Data in this exercise Start Marker
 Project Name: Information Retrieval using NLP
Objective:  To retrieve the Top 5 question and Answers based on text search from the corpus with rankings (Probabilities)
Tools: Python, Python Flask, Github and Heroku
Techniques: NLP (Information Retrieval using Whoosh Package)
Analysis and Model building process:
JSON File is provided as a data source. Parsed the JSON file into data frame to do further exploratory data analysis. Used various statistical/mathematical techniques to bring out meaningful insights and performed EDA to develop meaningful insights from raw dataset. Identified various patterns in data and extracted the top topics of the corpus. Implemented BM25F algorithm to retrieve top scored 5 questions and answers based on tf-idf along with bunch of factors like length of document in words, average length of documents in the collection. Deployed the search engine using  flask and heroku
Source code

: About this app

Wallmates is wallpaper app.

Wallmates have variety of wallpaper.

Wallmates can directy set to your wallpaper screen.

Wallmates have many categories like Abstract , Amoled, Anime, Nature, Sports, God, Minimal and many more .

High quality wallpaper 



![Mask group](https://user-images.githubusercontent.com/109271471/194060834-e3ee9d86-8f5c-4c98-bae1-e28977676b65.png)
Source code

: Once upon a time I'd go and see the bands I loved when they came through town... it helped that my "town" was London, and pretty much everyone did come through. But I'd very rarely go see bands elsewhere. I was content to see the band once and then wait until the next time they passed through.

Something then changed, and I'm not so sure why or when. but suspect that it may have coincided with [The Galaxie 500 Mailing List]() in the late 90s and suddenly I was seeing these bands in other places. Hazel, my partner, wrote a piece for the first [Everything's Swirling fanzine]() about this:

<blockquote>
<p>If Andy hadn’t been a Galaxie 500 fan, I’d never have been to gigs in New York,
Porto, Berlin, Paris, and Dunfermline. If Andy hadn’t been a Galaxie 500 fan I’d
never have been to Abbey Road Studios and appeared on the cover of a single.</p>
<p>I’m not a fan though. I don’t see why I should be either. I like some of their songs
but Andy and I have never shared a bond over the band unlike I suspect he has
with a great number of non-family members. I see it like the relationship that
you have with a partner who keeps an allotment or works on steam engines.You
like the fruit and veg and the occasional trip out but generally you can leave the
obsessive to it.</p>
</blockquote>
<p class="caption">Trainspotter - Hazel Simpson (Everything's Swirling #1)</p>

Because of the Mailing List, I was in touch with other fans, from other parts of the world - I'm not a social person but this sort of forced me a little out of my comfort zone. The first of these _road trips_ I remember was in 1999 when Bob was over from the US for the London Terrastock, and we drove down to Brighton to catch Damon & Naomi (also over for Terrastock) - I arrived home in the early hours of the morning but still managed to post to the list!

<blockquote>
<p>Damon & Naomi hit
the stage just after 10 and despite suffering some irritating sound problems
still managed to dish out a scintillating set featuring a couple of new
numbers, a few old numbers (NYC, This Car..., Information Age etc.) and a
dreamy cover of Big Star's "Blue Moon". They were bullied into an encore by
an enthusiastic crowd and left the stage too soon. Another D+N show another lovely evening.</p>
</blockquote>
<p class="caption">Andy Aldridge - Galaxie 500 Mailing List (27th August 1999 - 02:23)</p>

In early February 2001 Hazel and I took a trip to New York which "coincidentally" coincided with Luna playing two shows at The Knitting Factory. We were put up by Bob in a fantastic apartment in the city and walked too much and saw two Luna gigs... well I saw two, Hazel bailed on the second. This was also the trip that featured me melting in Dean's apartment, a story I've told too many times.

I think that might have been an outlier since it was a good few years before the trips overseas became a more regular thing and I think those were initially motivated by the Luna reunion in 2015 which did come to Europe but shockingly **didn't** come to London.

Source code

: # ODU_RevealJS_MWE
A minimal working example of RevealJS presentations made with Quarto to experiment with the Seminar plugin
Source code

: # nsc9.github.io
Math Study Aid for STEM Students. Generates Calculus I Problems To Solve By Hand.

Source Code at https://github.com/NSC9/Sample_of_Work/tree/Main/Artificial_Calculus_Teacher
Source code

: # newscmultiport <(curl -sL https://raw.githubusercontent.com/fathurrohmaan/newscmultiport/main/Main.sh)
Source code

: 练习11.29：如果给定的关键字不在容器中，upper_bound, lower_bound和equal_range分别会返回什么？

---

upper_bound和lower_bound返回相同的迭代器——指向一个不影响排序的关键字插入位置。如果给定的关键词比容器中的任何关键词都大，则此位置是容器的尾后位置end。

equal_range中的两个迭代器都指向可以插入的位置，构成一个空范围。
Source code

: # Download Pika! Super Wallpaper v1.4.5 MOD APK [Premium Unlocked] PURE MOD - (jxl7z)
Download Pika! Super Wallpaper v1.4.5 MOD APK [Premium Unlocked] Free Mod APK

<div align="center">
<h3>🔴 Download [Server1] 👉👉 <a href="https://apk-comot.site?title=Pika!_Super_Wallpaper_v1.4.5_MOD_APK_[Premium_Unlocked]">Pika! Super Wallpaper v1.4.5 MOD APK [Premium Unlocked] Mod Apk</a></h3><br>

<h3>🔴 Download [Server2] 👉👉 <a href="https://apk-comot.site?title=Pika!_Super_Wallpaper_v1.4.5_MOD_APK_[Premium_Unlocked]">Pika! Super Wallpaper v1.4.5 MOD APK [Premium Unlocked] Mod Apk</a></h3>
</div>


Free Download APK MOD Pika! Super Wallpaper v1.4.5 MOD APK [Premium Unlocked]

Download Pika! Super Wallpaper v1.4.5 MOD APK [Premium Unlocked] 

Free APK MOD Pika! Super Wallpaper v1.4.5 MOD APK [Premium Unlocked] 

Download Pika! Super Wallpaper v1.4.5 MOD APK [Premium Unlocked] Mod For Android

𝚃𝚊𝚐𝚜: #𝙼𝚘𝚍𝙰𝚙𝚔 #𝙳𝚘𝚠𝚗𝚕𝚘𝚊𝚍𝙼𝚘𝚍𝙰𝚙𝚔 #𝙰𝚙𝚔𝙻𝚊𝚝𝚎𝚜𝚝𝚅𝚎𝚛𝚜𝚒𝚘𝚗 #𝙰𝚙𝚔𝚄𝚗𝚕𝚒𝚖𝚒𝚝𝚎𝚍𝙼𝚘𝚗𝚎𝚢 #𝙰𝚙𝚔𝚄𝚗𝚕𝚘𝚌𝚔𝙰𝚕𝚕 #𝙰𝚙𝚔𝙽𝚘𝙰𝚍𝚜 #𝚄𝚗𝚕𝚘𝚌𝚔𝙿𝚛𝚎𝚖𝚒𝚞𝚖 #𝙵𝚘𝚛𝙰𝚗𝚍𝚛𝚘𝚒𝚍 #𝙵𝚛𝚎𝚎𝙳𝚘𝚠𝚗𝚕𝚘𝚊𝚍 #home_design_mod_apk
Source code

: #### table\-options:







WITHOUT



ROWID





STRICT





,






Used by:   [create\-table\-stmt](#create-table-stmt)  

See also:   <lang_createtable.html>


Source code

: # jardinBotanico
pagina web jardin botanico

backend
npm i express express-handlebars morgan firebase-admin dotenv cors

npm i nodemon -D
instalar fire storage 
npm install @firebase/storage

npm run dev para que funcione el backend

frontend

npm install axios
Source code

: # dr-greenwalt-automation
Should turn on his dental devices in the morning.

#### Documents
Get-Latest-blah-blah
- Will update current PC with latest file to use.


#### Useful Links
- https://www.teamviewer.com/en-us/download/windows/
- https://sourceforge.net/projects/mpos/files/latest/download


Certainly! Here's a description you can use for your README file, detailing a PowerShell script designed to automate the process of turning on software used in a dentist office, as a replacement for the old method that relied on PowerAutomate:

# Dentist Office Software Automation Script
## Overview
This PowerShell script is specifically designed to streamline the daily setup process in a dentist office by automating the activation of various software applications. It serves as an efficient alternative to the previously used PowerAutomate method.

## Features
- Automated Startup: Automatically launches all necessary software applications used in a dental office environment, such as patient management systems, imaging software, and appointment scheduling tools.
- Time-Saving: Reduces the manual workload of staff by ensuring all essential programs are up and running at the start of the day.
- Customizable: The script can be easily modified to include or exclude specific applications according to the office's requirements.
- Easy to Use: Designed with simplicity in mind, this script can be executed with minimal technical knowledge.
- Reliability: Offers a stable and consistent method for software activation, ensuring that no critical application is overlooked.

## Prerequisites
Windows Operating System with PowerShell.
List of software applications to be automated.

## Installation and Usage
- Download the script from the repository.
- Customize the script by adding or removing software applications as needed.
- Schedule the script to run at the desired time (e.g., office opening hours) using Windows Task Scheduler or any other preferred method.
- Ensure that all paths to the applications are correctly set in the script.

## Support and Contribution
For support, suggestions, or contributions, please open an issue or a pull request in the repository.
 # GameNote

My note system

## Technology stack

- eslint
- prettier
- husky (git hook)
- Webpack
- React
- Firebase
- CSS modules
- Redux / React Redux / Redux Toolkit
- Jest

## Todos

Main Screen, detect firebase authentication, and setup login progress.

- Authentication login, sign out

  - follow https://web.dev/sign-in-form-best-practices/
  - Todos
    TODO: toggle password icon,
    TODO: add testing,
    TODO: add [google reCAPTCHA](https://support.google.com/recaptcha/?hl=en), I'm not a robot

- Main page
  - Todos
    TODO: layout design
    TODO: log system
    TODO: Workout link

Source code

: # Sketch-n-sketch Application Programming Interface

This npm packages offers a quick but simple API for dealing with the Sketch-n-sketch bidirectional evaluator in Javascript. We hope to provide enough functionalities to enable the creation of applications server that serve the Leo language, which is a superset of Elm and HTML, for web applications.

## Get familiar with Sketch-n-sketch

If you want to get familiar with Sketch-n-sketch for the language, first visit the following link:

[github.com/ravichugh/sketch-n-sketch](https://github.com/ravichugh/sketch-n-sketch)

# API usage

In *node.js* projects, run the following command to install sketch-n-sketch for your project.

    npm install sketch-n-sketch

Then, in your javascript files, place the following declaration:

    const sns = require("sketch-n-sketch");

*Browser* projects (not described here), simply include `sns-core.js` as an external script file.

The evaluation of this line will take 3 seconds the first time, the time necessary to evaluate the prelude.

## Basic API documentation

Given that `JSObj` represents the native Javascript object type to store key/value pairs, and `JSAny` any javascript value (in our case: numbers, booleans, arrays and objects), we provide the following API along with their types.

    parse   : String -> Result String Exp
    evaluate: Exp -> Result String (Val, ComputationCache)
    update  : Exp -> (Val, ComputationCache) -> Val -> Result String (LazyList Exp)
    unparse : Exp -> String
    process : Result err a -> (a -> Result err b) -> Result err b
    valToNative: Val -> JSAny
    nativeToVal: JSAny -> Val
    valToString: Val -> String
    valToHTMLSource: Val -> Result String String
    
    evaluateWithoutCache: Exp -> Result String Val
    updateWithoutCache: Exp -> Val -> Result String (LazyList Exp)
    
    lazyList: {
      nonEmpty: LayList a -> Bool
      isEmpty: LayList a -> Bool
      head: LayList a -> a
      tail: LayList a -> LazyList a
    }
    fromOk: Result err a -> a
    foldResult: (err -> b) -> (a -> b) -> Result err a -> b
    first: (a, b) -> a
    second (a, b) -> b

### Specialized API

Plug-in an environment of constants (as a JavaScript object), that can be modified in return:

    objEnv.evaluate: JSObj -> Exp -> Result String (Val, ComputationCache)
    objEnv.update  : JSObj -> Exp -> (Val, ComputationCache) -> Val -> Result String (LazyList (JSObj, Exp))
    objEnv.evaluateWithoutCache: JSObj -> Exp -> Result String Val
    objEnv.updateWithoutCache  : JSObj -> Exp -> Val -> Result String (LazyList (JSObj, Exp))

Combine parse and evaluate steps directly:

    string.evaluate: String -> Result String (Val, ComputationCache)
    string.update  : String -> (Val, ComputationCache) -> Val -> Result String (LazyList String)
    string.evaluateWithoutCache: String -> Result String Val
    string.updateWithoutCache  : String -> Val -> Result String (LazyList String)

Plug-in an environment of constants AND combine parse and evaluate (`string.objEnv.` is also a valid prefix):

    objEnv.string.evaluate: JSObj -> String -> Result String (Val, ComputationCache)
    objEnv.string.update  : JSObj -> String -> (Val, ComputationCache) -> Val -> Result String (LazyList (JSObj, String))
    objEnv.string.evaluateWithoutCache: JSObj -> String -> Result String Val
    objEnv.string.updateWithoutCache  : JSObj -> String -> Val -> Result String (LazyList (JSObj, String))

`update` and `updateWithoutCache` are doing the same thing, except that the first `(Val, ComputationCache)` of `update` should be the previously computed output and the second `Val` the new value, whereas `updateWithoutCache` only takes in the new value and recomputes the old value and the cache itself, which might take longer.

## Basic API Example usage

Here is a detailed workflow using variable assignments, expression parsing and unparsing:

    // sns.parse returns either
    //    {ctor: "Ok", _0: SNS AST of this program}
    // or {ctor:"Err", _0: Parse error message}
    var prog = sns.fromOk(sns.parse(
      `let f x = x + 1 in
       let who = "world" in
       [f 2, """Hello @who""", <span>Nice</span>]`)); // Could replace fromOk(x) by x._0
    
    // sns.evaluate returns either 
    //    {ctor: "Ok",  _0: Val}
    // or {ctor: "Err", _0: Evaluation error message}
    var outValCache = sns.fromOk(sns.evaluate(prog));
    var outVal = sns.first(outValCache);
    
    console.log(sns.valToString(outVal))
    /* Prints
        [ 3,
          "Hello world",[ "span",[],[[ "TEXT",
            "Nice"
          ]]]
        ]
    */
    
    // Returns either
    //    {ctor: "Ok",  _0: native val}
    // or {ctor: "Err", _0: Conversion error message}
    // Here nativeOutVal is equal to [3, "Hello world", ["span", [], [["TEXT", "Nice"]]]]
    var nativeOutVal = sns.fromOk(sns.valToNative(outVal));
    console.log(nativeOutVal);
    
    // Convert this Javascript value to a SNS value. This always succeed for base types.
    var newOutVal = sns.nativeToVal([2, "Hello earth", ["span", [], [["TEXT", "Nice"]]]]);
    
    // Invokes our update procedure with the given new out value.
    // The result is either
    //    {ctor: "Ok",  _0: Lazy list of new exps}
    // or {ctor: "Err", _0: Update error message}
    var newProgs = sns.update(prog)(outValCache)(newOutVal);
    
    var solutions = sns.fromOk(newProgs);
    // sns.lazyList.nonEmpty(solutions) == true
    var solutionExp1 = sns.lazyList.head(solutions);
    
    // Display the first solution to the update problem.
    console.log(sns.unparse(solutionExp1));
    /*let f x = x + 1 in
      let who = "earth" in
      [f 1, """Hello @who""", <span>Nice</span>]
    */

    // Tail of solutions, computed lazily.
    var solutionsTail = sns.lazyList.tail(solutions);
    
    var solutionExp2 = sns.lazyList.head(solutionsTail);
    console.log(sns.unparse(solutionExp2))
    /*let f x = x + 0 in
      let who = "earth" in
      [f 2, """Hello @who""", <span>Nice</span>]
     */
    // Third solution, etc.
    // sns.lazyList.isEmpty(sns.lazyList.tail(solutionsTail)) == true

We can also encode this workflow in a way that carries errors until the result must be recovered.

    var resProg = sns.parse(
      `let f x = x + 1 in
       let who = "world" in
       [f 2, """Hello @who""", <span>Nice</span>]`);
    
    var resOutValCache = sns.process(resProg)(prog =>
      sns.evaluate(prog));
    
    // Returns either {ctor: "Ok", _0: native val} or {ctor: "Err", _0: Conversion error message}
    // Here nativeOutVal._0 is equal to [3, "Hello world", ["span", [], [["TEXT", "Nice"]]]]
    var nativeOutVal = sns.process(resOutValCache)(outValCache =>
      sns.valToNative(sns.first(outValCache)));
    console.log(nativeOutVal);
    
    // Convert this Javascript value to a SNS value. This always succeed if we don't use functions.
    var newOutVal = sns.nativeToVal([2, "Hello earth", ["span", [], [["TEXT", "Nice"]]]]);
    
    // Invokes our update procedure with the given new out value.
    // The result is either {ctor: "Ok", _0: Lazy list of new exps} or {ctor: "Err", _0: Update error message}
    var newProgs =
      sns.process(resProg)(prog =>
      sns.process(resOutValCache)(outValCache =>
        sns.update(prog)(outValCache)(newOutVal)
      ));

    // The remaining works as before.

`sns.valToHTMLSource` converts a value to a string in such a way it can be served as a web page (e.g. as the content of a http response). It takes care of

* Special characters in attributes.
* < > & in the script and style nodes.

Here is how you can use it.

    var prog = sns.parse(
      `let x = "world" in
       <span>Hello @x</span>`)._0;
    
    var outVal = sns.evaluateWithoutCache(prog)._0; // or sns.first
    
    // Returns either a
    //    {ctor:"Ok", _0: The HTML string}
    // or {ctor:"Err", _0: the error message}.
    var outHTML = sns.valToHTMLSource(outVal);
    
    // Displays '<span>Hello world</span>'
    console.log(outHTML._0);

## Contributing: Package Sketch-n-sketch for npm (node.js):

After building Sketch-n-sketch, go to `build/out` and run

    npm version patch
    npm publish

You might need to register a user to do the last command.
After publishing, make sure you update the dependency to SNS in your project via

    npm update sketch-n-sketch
Data in this exercise End Marker
Task to complete: Exactly the lines from the one holding "After publishing, make" through the end of the data are to be repeated, with both ends included.

Task answer:
After publishing, make sure you update the dependency to SNS in your project via

    npm update sketch-n-sketch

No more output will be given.